Wat maakt de zorg binnen de centra van Hand en Pols Revalidatie Nederland anders ten opzichte van de eerstelijns zorg?
“Het verschil zit hem in de expertise en kennis die je krijgt als je veel patiënten met dezelfde soort problematiek ziet. Je ontwikkelt daardoor specifieke kennis en kunde. We werken gezamenlijk in één dossier en weten van elkaar wat we doen. Ook de rol van de revalidatiearts, die het revalidatieproces goed monitort, zie je niet terug in de eerste lijn. In principe heb je voor een revalidatiebehandeling vier maanden de tijd. Binnen die tijd moet het afgelopen zijn. Of als er reden is om het traject te verlengen, moet daar een goede indicatie voor zijn. Dat is anders dan in de eerste lijn, waar je continu door kunt gaan. Bij tweedelijns hand- en polsrevalidatie zit er een kop en een staart aan. We werken doelmatig. Het is een compact intensief pakket waarmee we de patiënt goed op weg kunnen helpen.”
Behandelkader Hand- en Pols Revalidatie beschrijft wat in de eerste of tweede lijn thuishoort
“Toen ik pas bij het Hand & Pols Centrum werkte, was het voor mij niet direct duidelijk wanneer een patiënt eerstelijns of tweedelijns zorg nodig had. Ik dacht daar is vast iets over beschreven binnen de revalidatiesector, maar dat bleek niet het geval. Binnen de VRA (Vereniging van Revalidatieartsen) ben ik een werkgroep begonnen met revalidatieartsen die zich bezighouden met complexe handproblemen onder andere om te beschrijven wanneer iets eerstelijn of tweedelijn is.
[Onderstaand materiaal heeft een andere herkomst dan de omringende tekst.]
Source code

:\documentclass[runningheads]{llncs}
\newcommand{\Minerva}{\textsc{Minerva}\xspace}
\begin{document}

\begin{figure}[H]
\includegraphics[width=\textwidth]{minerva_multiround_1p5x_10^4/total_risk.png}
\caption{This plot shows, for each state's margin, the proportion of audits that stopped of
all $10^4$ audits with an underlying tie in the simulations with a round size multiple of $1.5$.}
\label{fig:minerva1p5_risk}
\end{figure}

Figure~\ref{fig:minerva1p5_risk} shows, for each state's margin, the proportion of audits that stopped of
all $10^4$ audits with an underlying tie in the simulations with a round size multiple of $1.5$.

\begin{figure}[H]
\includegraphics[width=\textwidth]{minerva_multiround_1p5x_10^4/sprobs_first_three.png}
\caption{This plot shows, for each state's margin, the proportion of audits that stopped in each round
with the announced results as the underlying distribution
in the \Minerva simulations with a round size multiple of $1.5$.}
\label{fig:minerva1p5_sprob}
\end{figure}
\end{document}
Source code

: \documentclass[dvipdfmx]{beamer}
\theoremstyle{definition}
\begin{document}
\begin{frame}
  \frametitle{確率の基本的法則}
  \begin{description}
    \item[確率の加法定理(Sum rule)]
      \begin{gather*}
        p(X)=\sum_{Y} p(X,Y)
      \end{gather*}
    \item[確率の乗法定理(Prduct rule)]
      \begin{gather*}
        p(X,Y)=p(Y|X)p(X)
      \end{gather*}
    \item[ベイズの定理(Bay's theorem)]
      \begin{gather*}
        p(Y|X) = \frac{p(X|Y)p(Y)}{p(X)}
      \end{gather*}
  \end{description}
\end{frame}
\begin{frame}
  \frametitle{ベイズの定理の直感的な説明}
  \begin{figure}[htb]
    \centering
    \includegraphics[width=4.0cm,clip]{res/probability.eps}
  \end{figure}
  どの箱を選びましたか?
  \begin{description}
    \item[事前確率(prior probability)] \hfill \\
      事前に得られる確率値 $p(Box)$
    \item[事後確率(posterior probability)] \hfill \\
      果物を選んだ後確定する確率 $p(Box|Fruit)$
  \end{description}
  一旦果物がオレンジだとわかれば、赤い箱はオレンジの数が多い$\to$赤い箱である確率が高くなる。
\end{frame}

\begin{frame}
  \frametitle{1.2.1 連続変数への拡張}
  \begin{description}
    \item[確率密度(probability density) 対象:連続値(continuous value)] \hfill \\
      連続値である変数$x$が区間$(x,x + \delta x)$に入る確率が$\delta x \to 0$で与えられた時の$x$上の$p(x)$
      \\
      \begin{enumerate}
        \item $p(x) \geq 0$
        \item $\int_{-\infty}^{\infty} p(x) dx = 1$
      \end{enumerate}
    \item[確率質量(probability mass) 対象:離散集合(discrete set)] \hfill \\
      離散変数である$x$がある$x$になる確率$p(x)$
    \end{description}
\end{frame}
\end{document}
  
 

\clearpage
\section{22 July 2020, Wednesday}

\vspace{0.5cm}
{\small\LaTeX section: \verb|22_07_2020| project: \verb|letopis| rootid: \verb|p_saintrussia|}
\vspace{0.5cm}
We hebben daarvoor een behandelkader mogen schrijven; deze is in 2020 geaccordeerd door de VRA en daarin staat omschreven wanneer iemand binnen de medisch specialistische revalidatie terecht kan en wanneer in de eerstelijn.”
“Ik vind dat belangrijk. Hand en Pols Revalidatie Nederland heeft zelfstandige specialistische behandelcentra, dus we vallen wellicht een beetje buiten de reguliere paden. Ik vind dat wij niet iets moeten doen, waarvan de beroepsgroep vindt dat we dat niet zouden moeten doen. Ik wil graag daarin back-up van revalidatieartsen, ook op andere plekken. Dus het moet niet zo zijn dat wij iets doen en dat andere artsen zeggen: maar dat is helemaal geen tweede lijn.”
Waarom kiezen patiënten voor Hand & Pols Centrum Den Haag en Amsterdam?
“Wat ik vaak hoor is dat patiënten voor ons centrum kiezen omdat we kleinschalige persoonlijke zorg bieden. Er is heel veel kennis en ervaring binnen onze muren waardoor we inhoudelijk goede zorg kunnen bieden. Dat komt ook tot uiting in de relatie die we hebben met verwijzers. Ik werk in Amsterdam en Den Haag en het contact met de plastisch handchirurgen is heel goed. Bovendien zijn we ook flexibel. Afspraken kunnen gepland worden rond de agenda van de patiënt. Onze zorg is heel erg op maat gemaakt.”
“Verwijzers weten dat ze mij altijd kunnen inschakelen als er een muziekgerelateerde vraag is”
Welke gebeurtenis is jou het meest bijgebleven tijdens je werk?
“Ieder mens heeft zijn eigen verhaal, dus ik heb er nu niet direct één die eruit springt. De bijzondere gevallen zijn meestal wel de gevallen waarbij je de doelstelling haalt. Zoals onlangs een patiënt, een beroepsmusicus uit Den Haag, die werd verwezen door collega’s in Rotterdam. Ze wilde heel graag weer viool kunnen spelen. Dat is gelukt. Vanuit mijn achtergrond als danseres draag ik musici natuurlijk een warm hart toe. Therapeuten en verwijzers weten ook wel dat ze mij altijd kunnen inschakelen als er een muziekgerelateerde vraag is.”
Wat kunnen mensen van jou verwachten? Wat typeert jou als arts?
“Ik ben absoluut een mensen-mens. Ik ben empathisch en kan goed luisteren. Ik vind het fijn om met mensen te praten. Die holistische blik heb ik van nature. Ik vraag patiënten bijvoorbeeld ook altijd naar hun arbeidsverleden. Wat ze nog willen bereiken en doen. De combinatie tussen specialistisch en holistisch werken maakt mijn beroep zo ontzettend mooi.”